But prepare to goggle, fellow far-outers. Look at the original pic and Jorges version. Top left are four much smaller columnar objects that cast shadows.
THEY ARE ALL ON THE PERIMETER OF A CIRCLE.

What more proof do you need? What of? The answer is obvious.

_______________________________________
Reality check

Actually, the arrangement must be fairly unlikely, as three points define an unique circle. For a fourth to land on the perimeter by chance must be low odds - but we can't see the rest of the circle and there are lots of other, similar but smaller objects all over the pic. Some of them might be small craters, below the resolution of the pic, so that they lose their true shape.
BUT, if the original Patrick's Object is 45ft high then the circle objects must be 10-12ft high. They aren't small craters, surely. How can rocks that big land so lightly that they just sit on the surface? Let alone P'sO? Are they extrusions of some kind?

Travis, of course you should be able to claim your find.

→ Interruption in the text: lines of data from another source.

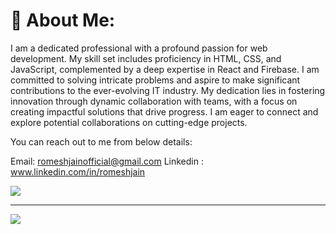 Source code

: # 💫 About Me:
I am a dedicated professional with a profound passion for web development. My skill set includes proficiency in HTML, CSS, and JavaScript, complemented by a deep expertise in React and Firebase. I am committed to solving intricate problems and aspire to make significant contributions to the ever-evolving IT industry. My dedication lies in fostering innovation through dynamic collaboration with teams, with a focus on creating impactful solutions that drive progress. I am eager to connect and explore potential collaborations on cutting-edge projects.

You can reach out to me from below details:

Email: romeshjainofficial@gmail.com
Linkedin : www.linkedin.com/in/romeshjain

![](https://github-readme-streak-stats.herokuapp.com/?user=romeshjainn&theme=radical&hide_border=false)<br/>

---

[![](https://visitcount.itsvg.in/api?id=romeshjainn&icon=0&color=0)](https://visitcount.itsvg.in)

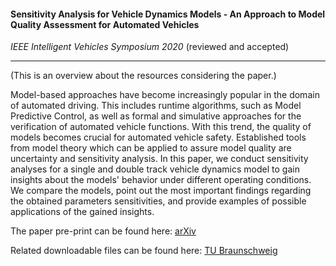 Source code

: #### Sensitivity Analysis for Vehicle Dynamics Models - An Approach to Model Quality Assessment for Automated Vehicles

_IEEE Intelligent Vehicles Symposium 2020_ (reviewed and accepted)

---

(This is an overview about the resources considering the paper.)

Model-based approaches have become increasingly popular in the domain of automated driving.
This includes runtime algorithms, such as Model Predictive Control,
as well as formal and simulative approaches for the verification of automated vehicle functions.
With this trend, the quality of models becomes crucial for automated vehicle safety.
Established tools from model theory which can be applied to assure model quality are uncertainty and sensitivity analysis.
In this paper, we conduct sensitivity analyses for a single and double track vehicle dynamics model
to gain insights about the models' behavior under different operating conditions.
We compare the models, point out the most important findings regarding the obtained parameters sensitivities,
and provide examples of possible applications of the gained insights.

The paper pre-print can be found here: [arXiv](https://arxiv.org/abs/2005.03872)

Related downloadable files can be found here: [TU Braunschweig](https://www.ifr.ing.tu-bs.de/static/files/forschung/IV2020/sensitivity_analysis/sensitivity_download.php)

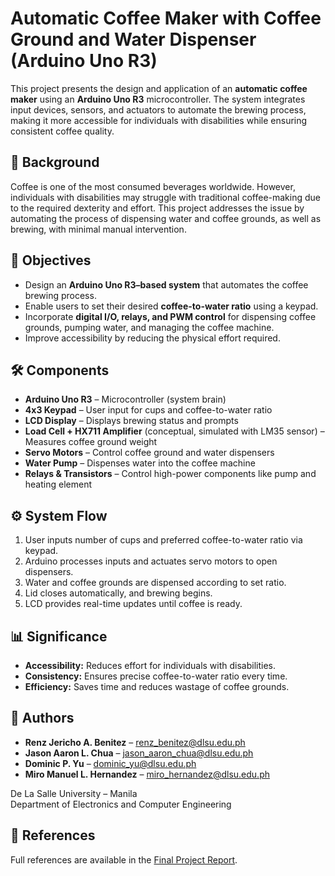 # Automatic Coffee Maker with Coffee Ground and Water Dispenser (Arduino Uno R3)

This project presents the design and application of an **automatic coffee maker** using an **Arduino Uno R3** microcontroller. The system integrates input devices, sensors, and actuators to automate the brewing process, making it more accessible for individuals with disabilities while ensuring consistent coffee quality.

## 📖 Background
Coffee is one of the most consumed beverages worldwide. However, individuals with disabilities may struggle with traditional coffee-making due to the required dexterity and effort. This project addresses the issue by automating the process of dispensing water and coffee grounds, as well as brewing, with minimal manual intervention.

## 🎯 Objectives
- Design an **Arduino Uno R3–based system** that automates the coffee brewing process.  
- Enable users to set their desired **coffee-to-water ratio** using a keypad.  
- Incorporate **digital I/O, relays, and PWM control** for dispensing coffee grounds, pumping water, and managing the coffee machine.  
- Improve accessibility by reducing the physical effort required.  

## 🛠️ Components
- **Arduino Uno R3** – Microcontroller (system brain)  
- **4x3 Keypad** – User input for cups and coffee-to-water ratio  
- **LCD Display** – Displays brewing status and prompts  
- **Load Cell + HX711 Amplifier** (conceptual, simulated with LM35 sensor) – Measures coffee ground weight  
- **Servo Motors** – Control coffee ground and water dispensers  
- **Water Pump** – Dispenses water into the coffee machine  
- **Relays & Transistors** – Control high-power components like pump and heating element  

## ⚙️ System Flow
1. User inputs number of cups and preferred coffee-to-water ratio via keypad.  
2. Arduino processes inputs and actuates servo motors to open dispensers.  
3. Water and coffee grounds are dispensed according to set ratio.  
4. Lid closes automatically, and brewing begins.  
5. LCD provides real-time updates until coffee is ready.  

## 📊 Significance
- **Accessibility:** Reduces effort for individuals with disabilities.  
- **Consistency:** Ensures precise coffee-to-water ratio every time.  
- **Efficiency:** Saves time and reduces wastage of coffee grounds.  

## 👥 Authors
- **Renz Jericho A. Benitez** – renz_benitez@dlsu.edu.ph  
- **Jason Aaron L. Chua** – jason_aaron_chua@dlsu.edu.ph  
- **Dominic P. Yu** – dominic_yu@dlsu.edu.ph  
- **Miro Manuel L. Hernandez** – miro_hernandez@dlsu.edu.ph  

De La Salle University – Manila  
Department of Electronics and Computer Engineering  

## 📌 References
Full references are available in the [Final Project Report](./Design%20and%20Application%20of%20Automatic%20of%20an%20Coffee%20Maker%20with%20Coffee%20Ground%20and%20Water%20Dispenser%20using%20Arduino%20Uno%20R3-1.pdf).

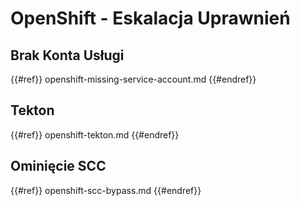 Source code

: # OpenShift - Eskalacja Uprawnień

## Brak Konta Usługi

{{#ref}}
openshift-missing-service-account.md
{{#endref}}

## Tekton

{{#ref}}
openshift-tekton.md
{{#endref}}

## Ominięcie SCC

{{#ref}}
openshift-scc-bypass.md
{{#endref}}
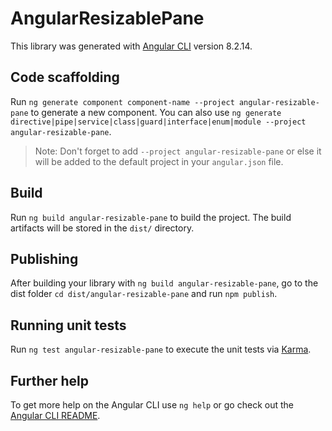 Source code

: # AngularResizablePane

This library was generated with [Angular CLI](https://github.com/angular/angular-cli) version 8.2.14.

## Code scaffolding

Run `ng generate component component-name --project angular-resizable-pane` to generate a new component. You can also use `ng generate directive|pipe|service|class|guard|interface|enum|module --project angular-resizable-pane`.
> Note: Don't forget to add `--project angular-resizable-pane` or else it will be added to the default project in your `angular.json` file. 

## Build

Run `ng build angular-resizable-pane` to build the project. The build artifacts will be stored in the `dist/` directory.

## Publishing

After building your library with `ng build angular-resizable-pane`, go to the dist folder `cd dist/angular-resizable-pane` and run `npm publish`.

## Running unit tests

Run `ng test angular-resizable-pane` to execute the unit tests via [Karma](https://karma-runner.github.io).

## Further help

To get more help on the Angular CLI use `ng help` or go check out the [Angular CLI README](https://github.com/angular/angular-cli/blob/master/README.md).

But the International Astronomical Union has already declared how features of all these planets and planetoids shall be named (I got this from the Wikipaedia: http://en.wikipedia.org/wiki/Planeta...nclature#Dione

Dione
People and places from Virgil's Aeneid

Rhea
People and places from creation myths

And Eros:"Craters - Mythological and legendary names of an erotic nature."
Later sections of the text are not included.